Few jobs for new graduates

This month, thousands of the Wichita area's brightest young men and women marched across the stage — and into their parents' basements to look for work.

2010 is shaping up to be a lousy year for college graduates to start a career, although recent surveys disagree on whether it's lousier than 2009.

Those with good grades in the right majors and a solid long-term internship are still getting at least one job offer, say experts. And those who are particularly lucky, resourceful or well-connected are also starting their careers.

But the majority face weeks or months of online searching, networking and umpteen rejection letters.

One recent national survey of major employers said that there were 40 applicants for every entry-level opening.

"It's a tight market, no doubt about it," said Jill Pletcher, director of career services at Wichita State University.

Megan Cox recently finished at Newman University with a bachelor's degree in art with an emphasis in graphic design.

She's had a couple short internships — one for the university and one for the Museum of World Treasures — but neither led to job offers. Now, she's living with her aunt and working part time at Express in Towne West Square.

She's searching for job postings online and plans to start networking. She's hopeful about an interview she had last week, but she's not stressed... yet.

"I have the whole summer to find a job," Cox said. "Maybe in August or September, if I don't have a job, I'll start freaking out."

Up or down?

A recent forecast by the National Association of Colleges and Employers predicts that the hiring of new grads will be up about 5 percent over last year.

That follows drops of 22 percent in the spring of 2009 and 7 percent more in the fall.

"We're just happy that it's an increase this year since we saw such a large drop last year," said Andrea Koncz, the group's employment information manager.

On the other hand, a national survey by the Society of Human Resource Management showed that fewer than a third of companies have hired college graduates this spring, down from 39 percent in 2009.

This study suggests that while most companies are hiring again, they are opting mainly for experienced workers.

An analysis by the Economic Policy Institute, a Washington, D.C. think tank, shows that the unemployment rate for college graduates under 25 was 9 percent during the year ending in March, compared to 5.4 percent in 2007.

While 9 percent doesn't sound too bad, it doesn't separate out all of the low-paying jobs graduates are taking instead of embarking on new careers.

And one recent study has thrown a real scare into graduates.

A study by Yale University professor Lisa Kahn suggests that, in the first year after college, recession-era graduates earned 7 percent to 8 percent less for each 1 point increase in the unemployment rate. The difference in annual earnings between recession-era grads and their brethren in better times took more than a decade to be erased.

Even some hot fields are cooling down, although they are sill hiring.

Lori Davis, tax practice leader for Grant Thornton in Wichita, said her office is still hiring accounting graduates, although not as many.
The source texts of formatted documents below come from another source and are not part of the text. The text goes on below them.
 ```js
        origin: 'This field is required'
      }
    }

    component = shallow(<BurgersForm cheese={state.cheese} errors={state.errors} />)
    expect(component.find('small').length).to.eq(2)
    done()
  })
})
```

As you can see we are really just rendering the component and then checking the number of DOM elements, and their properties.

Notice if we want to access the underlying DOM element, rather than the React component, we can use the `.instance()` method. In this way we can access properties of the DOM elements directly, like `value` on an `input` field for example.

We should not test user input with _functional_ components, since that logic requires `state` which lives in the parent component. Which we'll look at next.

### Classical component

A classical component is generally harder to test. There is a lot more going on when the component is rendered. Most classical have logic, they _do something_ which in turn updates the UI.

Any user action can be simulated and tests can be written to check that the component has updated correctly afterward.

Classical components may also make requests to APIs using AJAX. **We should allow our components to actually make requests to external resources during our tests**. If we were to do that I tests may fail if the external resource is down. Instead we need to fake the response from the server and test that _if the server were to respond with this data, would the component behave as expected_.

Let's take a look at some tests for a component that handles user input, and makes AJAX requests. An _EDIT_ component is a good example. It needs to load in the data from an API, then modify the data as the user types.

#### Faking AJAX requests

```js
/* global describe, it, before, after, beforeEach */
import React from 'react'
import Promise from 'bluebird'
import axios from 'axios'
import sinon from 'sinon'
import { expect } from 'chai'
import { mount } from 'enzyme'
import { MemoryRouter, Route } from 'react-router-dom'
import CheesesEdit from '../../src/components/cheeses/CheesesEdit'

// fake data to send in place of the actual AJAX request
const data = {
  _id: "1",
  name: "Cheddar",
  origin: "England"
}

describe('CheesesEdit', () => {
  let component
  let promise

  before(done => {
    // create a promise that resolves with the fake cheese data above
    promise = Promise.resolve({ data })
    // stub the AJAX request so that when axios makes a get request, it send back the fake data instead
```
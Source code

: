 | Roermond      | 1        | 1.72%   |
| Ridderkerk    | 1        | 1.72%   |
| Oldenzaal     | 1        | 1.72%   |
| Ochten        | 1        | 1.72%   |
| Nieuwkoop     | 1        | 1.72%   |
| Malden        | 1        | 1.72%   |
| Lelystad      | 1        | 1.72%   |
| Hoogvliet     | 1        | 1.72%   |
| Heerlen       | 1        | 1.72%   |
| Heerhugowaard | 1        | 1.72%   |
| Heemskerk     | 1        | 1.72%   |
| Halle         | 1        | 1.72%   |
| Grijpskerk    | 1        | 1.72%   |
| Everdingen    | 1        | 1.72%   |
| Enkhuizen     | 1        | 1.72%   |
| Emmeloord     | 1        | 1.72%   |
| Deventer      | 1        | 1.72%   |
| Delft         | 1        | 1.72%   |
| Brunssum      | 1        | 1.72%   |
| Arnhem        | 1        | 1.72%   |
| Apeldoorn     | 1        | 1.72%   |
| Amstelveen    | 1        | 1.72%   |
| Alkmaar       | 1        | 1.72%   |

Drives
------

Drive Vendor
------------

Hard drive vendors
The tax practice is fine — companies are searching for ways to squeeze out every dollar — but the auditing practice is down and consulting is way down, she said. The upshot for grads is that there's more competition than before.

"Now, I think supply is higher than demand," she said.

Ravi Pendse, WSU's chief information officer, said there is still demand for computer engineering students.

"They seem to be getting jobs," he said. "But instead of multiple offers, maybe they're getting one or two offers."

Patrick Ronning of Lenexa is seeking just such an offer.

He just graduated from WSU with a degree in electrical engineering and has been working at the Learjet plant for two years. But, he said, he is looking for a more stable industry, possibly computer networking.

"I'm probably good for the next five or 10 years, and that's fine and good, but would like something more stable for the long term," he said.

Is there hope?

"There is, but it takes tenacity," said WSU's Pletcher. "For most it's not a fun process."

Searching for jobs online and sending in applications isn't enough in hard times, she said. Students must learn to network by tapping into the knowledge of family and friends.

The secret, she said, is that many jobs aren't posted.

"Businesses are telling me, 'Why would I post a job online? I'm going to get a bazillion applications,' " she said.

Students should try to establish some kind of relationship with people in their target companies, to get inside information on jobs, to enable them to tailor their application and to show initiative.

"It's really about showing them how you can solve a problem for them," she said.

An example of that might be Josh Freking, who just graduated from WSU with a degree in mathematics.

He discovered late in college that what he really liked about math was teaching it to kids as a tutor at Southeast High.

That's why he had hopes of landing a job in a high-demand field of mathematics teaching — that is, until this spring's state budget crunch forced teacher hiring freezes and layoffs.

So he was kind of stalled when his mother, who works at Remington High School, mentioned her son to officials there. Freking is interviewing for a job as a paraprofessional there to see whether he really likes teaching.

He said picking a career has been kind of confusing, and the tough economy has made it a lot more difficult.

"I'm still kind of figuring it out," he said.